[Data items]
Start of Block
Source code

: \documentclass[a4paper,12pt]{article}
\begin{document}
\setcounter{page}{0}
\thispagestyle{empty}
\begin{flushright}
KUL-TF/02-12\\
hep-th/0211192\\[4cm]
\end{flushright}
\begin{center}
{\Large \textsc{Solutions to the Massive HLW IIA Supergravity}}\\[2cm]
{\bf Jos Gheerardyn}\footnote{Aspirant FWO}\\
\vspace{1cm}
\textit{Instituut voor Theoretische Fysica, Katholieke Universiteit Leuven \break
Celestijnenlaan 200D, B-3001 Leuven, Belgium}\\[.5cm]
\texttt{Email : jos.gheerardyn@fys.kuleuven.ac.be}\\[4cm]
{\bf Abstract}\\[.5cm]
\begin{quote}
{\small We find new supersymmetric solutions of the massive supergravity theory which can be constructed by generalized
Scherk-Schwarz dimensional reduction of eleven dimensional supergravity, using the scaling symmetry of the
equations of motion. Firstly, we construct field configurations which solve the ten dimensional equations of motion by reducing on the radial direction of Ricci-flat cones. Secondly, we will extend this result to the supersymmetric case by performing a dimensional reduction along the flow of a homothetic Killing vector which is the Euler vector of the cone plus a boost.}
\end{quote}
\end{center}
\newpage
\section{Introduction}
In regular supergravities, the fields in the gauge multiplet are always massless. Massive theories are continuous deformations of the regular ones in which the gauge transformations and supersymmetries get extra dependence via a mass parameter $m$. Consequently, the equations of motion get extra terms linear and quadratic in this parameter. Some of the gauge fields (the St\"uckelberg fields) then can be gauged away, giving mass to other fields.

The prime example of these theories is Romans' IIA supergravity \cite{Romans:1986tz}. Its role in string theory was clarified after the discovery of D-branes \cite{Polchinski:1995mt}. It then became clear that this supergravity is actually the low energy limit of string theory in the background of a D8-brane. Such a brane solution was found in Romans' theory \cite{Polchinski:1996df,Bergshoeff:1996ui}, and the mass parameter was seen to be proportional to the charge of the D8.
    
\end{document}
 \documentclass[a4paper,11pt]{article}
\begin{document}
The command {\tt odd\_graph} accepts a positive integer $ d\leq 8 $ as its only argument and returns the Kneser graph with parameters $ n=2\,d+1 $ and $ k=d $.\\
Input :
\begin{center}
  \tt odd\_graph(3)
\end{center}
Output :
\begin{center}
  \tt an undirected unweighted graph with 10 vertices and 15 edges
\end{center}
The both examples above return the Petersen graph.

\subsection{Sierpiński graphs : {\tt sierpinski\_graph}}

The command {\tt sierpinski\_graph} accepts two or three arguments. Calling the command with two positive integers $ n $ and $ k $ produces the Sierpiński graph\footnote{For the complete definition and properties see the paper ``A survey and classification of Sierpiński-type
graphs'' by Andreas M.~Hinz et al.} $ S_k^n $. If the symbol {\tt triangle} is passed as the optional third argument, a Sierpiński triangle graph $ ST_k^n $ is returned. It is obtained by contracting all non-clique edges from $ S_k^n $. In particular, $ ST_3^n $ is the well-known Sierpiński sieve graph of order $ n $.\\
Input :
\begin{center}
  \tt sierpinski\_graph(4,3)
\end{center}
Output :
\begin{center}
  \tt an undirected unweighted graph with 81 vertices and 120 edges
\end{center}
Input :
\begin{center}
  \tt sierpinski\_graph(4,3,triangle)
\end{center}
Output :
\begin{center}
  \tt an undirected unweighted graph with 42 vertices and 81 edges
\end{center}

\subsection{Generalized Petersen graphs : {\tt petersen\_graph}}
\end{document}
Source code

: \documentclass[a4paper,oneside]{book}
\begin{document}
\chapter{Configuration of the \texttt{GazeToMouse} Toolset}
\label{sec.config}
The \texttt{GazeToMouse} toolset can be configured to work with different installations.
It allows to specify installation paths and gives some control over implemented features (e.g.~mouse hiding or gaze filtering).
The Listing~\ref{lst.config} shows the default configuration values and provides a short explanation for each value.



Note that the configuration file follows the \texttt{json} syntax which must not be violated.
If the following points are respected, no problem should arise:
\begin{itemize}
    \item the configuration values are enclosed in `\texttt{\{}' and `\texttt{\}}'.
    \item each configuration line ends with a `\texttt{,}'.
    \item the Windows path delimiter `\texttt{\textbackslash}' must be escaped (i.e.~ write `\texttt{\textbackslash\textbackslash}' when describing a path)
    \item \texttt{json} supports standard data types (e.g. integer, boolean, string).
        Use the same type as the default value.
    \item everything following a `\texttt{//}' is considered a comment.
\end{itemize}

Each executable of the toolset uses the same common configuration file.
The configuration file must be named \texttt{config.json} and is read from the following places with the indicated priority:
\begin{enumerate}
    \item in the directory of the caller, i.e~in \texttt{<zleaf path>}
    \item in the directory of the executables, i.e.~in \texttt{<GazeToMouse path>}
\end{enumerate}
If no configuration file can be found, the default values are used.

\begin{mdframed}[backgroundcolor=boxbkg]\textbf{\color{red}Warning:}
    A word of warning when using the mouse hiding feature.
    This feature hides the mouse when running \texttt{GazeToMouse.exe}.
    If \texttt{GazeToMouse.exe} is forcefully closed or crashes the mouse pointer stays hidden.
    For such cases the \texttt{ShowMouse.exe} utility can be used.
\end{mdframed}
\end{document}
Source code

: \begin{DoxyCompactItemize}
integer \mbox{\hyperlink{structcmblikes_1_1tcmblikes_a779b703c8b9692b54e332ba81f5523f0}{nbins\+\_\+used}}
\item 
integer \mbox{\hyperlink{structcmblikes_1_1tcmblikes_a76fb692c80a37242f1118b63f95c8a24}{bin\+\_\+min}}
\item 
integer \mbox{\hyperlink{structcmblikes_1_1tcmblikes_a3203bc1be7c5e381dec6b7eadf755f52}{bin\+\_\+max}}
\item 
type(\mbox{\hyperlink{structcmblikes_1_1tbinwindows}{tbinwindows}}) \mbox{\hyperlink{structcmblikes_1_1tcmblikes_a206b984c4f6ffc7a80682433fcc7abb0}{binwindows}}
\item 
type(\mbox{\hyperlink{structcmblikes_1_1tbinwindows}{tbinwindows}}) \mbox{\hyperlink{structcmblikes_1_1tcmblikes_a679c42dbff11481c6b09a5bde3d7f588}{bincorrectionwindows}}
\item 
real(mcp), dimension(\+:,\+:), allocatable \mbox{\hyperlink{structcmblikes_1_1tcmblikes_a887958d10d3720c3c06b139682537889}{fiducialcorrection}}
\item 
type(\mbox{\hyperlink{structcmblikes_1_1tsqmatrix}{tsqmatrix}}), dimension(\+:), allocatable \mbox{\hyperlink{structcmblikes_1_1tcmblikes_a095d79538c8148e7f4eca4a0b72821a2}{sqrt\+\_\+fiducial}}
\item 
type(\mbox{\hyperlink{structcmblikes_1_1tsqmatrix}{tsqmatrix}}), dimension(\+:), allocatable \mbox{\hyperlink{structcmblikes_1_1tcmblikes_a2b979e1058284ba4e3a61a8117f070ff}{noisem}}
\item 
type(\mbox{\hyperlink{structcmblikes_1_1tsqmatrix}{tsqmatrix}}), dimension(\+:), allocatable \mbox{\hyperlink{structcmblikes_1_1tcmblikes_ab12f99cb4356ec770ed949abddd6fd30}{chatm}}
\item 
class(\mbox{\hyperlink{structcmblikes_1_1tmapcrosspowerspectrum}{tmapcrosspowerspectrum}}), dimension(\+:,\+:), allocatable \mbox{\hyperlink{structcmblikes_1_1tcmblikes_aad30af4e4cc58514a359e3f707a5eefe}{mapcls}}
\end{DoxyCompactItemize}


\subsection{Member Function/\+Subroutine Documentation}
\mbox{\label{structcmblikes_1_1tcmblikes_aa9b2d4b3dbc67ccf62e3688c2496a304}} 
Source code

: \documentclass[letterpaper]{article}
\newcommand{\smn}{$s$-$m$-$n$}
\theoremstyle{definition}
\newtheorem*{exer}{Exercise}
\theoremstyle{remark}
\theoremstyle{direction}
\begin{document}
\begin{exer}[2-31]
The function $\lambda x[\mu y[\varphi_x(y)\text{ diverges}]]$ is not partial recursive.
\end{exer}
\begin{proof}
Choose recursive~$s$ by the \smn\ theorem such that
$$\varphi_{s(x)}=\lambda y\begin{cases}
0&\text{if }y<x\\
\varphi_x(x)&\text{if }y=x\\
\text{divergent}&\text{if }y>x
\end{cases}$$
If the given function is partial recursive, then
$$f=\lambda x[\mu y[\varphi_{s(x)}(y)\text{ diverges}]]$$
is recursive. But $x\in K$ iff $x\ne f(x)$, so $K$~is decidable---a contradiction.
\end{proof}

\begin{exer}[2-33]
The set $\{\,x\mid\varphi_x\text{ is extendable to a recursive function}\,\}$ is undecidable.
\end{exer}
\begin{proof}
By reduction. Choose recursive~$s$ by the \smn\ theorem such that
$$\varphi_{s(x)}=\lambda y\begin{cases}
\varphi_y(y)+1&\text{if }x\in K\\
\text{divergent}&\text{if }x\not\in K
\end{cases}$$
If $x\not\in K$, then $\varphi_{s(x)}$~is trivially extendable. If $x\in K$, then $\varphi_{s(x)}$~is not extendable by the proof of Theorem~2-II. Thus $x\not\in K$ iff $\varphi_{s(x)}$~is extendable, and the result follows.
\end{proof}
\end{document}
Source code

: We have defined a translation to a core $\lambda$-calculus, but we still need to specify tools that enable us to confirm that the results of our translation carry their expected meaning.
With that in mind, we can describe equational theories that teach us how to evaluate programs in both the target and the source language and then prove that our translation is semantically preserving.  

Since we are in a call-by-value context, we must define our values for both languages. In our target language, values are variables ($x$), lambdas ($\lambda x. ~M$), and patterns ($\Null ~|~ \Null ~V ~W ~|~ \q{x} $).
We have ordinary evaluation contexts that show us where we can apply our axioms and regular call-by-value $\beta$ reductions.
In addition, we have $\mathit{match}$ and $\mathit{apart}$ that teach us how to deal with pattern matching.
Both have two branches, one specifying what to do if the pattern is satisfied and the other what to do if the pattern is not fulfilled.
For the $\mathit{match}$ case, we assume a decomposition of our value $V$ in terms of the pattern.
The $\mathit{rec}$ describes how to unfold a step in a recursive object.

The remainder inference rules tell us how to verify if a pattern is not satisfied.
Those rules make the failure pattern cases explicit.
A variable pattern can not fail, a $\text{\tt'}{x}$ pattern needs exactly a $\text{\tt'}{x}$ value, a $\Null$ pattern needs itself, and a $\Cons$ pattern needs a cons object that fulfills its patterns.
End of Block
__What the task requires__: Look through the records for the word "from". Every line that has it should be copied.

__Output below__:
graphs'' by Andreas M.~Hinz et al.} $ S_k^n $. If the symbol {\tt triangle} is passed as the optional third argument, a Sierpiński triangle graph $ ST_k^n $ is returned. It is obtained by contracting all non-clique edges from $ S_k^n $. In particular, $ ST_3^n $ is the well-known Sierpiński sieve graph of order $ n $.\\
The configuration file must be named \texttt{config.json} and is read from the following places with the indicated priority:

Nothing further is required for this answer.